Putin then worked in the Yeltsin administration, rising to be prime minister under a man whose initial courage in the face of communist hardliners turned into a self-serving muddle. Robert Rubin, the US treasury secretary, said a $4.8bn loan from the IMF to Russia in 1998 "may have been siphoned off improperly". There is no evidence that Yeltsin was involved in any wrongdoing. Putin agreed to grant him immunity from prosecution on the day he was appointed his acting successor.

Putin's past is, in part, like that of every Russian bureaucrat or businessman who has survived the 90s; and there is, of course, no evidence to suggest that Putin was involved in corruption. But such a record of colourful employers - and the lapses of judgment it betrays - would be torn to shreds by the western media. In Russia, it rarely gets a mention, the press falling all the more silent - rather than more vocal - once he rose to head the Kremlin.

"Very few newspapers engage in investigative journalism on a serious level," says Veronica Dmitriyeva, Russian and CIS director of the Media Development Loan Fund, a US foundation. "It requires a high degree of courage and social responsibility; the threats to journalists and editors can be real and serious."

The absence of independent scrutiny does little to dispel the idea that corruption remains a major part of Russian life. Liliya Shevtsova, professor of politics at the Carnegie Institute, says: "There is a fusion between power and business and because of this, corruption is systematic. Putin twice declared [reform against corruption] one of the main aims of his term. The question is, is he not able to realise the reform, or does he simply not want it?"

Shevtsova says she holds out hope that Putin might find a "second wind" as a liberal reformer, but opposition MPs are less generous. Sergei Ivanenko, deputy head of the Yabloko political party, says: "Putin acts with the typical methods of the old Soviet-era elite. He never destroys those from the ruling classes who need to be punished as he is afraid to displease those who still hold power. Thus Putin avoids conflicts and preserves stability. During the first three years of his rule he finished Boris Yeltsin's task of creating a semi-criminal shadow system of power."

Putin has been sure to import his own people into the fold. The Kremlin is full of former secret service men, and St Petersburgers from Putin's past.

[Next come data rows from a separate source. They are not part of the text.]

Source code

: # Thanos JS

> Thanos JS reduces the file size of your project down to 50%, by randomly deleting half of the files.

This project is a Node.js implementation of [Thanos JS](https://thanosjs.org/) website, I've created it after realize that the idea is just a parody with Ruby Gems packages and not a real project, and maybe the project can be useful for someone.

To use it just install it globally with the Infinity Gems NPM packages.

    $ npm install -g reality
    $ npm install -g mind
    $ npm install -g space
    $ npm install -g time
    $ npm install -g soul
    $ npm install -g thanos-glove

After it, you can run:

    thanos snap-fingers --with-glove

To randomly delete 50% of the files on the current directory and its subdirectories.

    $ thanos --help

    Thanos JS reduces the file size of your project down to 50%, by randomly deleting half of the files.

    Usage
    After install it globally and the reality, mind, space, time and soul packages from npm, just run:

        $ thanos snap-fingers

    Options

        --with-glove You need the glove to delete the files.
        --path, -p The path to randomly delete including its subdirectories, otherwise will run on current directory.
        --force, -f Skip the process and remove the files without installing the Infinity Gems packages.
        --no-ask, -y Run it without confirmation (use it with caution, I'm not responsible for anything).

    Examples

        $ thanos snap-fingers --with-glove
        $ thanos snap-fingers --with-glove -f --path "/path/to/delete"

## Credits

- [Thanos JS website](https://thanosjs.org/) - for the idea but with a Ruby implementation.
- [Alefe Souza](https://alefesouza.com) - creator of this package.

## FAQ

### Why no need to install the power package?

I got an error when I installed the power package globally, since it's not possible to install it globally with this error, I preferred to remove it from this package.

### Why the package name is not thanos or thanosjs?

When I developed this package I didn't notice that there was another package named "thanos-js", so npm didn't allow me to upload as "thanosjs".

The FSB has never been stronger - except when it was called the KGB. One theory runs that a strong state backed by the FSB is the best way to rein in the all-powerful business cartels. Yet liberals ask if a turn towards the human rights standards of China in the early 90s - where labour camps and torture were routine punishments for political dissidents - are a fair price for such "stability".

To his credit, Putin is a supreme operator, steering his presidency through the violent protectionism of the different business and political clans that rule Russia. He is a patriot, granted, his policies seemingly bent on making the Russian state great regardless of the cost to the Russian people. But a liberal reformer - a Russian president who represents the values of democracy that the UK and US are supposed to promote, if not export - he is not.